*Problem requirements*
Please copy every record exactly as it is written.

Source texts of formatted documents:
BEGIN
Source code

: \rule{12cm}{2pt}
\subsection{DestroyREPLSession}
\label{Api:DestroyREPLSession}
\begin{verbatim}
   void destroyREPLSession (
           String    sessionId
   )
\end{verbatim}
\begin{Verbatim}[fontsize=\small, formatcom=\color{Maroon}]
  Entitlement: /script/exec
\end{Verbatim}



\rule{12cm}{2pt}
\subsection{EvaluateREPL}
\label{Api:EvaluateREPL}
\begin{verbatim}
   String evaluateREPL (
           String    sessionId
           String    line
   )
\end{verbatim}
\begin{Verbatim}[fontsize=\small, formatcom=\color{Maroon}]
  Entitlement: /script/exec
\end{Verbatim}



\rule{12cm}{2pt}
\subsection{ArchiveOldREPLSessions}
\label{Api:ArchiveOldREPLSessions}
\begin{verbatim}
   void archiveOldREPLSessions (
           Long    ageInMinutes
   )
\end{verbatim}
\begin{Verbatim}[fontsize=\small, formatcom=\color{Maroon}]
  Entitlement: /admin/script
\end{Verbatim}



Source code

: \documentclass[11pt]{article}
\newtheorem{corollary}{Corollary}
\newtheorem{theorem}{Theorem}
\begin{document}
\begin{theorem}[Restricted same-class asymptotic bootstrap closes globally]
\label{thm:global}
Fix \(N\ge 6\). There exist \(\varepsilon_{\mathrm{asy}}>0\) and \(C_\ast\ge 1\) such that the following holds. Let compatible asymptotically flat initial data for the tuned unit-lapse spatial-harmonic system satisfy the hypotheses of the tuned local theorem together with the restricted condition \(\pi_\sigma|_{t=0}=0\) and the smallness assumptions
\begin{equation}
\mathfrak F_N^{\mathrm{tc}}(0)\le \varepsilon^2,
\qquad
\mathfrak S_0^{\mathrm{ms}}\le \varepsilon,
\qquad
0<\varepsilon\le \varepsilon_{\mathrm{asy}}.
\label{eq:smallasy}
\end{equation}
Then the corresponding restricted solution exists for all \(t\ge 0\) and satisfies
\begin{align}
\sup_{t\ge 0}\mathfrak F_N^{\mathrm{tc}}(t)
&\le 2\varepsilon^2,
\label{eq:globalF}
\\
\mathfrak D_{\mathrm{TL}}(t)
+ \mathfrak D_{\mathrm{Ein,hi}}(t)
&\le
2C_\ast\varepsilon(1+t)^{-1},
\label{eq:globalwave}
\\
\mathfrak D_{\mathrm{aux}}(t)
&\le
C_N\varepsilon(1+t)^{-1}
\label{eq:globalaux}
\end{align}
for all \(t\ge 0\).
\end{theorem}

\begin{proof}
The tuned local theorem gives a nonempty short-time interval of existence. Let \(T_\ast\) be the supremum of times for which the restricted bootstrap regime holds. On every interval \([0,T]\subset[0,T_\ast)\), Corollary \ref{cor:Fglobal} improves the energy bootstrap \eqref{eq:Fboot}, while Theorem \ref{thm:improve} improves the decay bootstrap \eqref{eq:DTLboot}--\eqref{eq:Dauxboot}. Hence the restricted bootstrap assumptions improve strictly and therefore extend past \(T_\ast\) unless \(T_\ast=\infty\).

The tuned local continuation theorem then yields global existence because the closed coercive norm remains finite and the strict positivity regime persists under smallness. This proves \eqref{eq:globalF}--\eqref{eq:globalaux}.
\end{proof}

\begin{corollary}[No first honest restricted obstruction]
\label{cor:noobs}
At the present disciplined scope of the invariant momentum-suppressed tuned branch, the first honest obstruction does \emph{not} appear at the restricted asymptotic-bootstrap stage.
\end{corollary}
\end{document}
END
*Written response*
Source code

: \rule{12cm}{2pt}
\subsection{DestroyREPLSession}
\label{Api:DestroyREPLSession}
\begin{verbatim}
   void destroyREPLSession (
           String    sessionId
   )
\end{verbatim}
\begin{Verbatim}[fontsize=\small, formatcom=\color{Maroon}]
  Entitlement: /script/exec
\end{Verbatim}



\rule{12cm}{2pt}
\subsection{EvaluateREPL}
\label{Api:EvaluateREPL}
\begin{verbatim}
   String evaluateREPL (
           String    sessionId
           String    line
   )
\end{verbatim}
\begin{Verbatim}[fontsize=\small, formatcom=\color{Maroon}]
  Entitlement: /script/exec
\end{Verbatim}



\rule{12cm}{2pt}
\subsection{ArchiveOldREPLSessions}
\label{Api:ArchiveOldREPLSessions}
\begin{verbatim}
   void archiveOldREPLSessions (
           Long    ageInMinutes
   )
\end{verbatim}
\begin{Verbatim}[fontsize=\small, formatcom=\color{Maroon}]
  Entitlement: /admin/script
\end{Verbatim}



Source code

: \documentclass[11pt]{article}
\newtheorem{corollary}{Corollary}
\newtheorem{theorem}{Theorem}
\begin{document}
\begin{theorem}[Restricted same-class asymptotic bootstrap closes globally]
\label{thm:global}
Fix \(N\ge 6\). There exist \(\varepsilon_{\mathrm{asy}}>0\) and \(C_\ast\ge 1\) such that the following holds. Let compatible asymptotically flat initial data for the tuned unit-lapse spatial-harmonic system satisfy the hypotheses of the tuned local theorem together with the restricted condition \(\pi_\sigma|_{t=0}=0\) and the smallness assumptions
\begin{equation}
\mathfrak F_N^{\mathrm{tc}}(0)\le \varepsilon^2,
\qquad
\mathfrak S_0^{\mathrm{ms}}\le \varepsilon,
\qquad
0<\varepsilon\le \varepsilon_{\mathrm{asy}}.
\label{eq:smallasy}
\end{equation}
Then the corresponding restricted solution exists for all \(t\ge 0\) and satisfies
\begin{align}
\sup_{t\ge 0}\mathfrak F_N^{\mathrm{tc}}(t)
&\le 2\varepsilon^2,
\label{eq:globalF}
\\
\mathfrak D_{\mathrm{TL}}(t)
+ \mathfrak D_{\mathrm{Ein,hi}}(t)
&\le
2C_\ast\varepsilon(1+t)^{-1},
\label{eq:globalwave}
\\
\mathfrak D_{\mathrm{aux}}(t)
&\le
C_N\varepsilon(1+t)^{-1}
\label{eq:globalaux}
\end{align}
for all \(t\ge 0\).
\end{theorem}

\begin{proof}
The tuned local theorem gives a nonempty short-time interval of existence. Let \(T_\ast\) be the supremum of times for which the restricted bootstrap regime holds. On every interval \([0,T]\subset[0,T_\ast)\), Corollary \ref{cor:Fglobal} improves the energy bootstrap \eqref{eq:Fboot}, while Theorem \ref{thm:improve} improves the decay bootstrap \eqref{eq:DTLboot}--\eqref{eq:Dauxboot}. Hence the restricted bootstrap assumptions improve strictly and therefore extend past \(T_\ast\) unless \(T_\ast=\infty\).

The tuned local continuation theorem then yields global existence because the closed coercive norm remains finite and the strict positivity regime persists under smallness. This proves \eqref{eq:globalF}--\eqref{eq:globalaux}.
\end{proof}

\begin{corollary}[No first honest restricted obstruction]
\label{cor:noobs}
At the present disciplined scope of the invariant momentum-suppressed tuned branch, the first honest obstruction does \emph{not} appear at the restricted asymptotic-bootstrap stage.
\end{corollary}
\end{document}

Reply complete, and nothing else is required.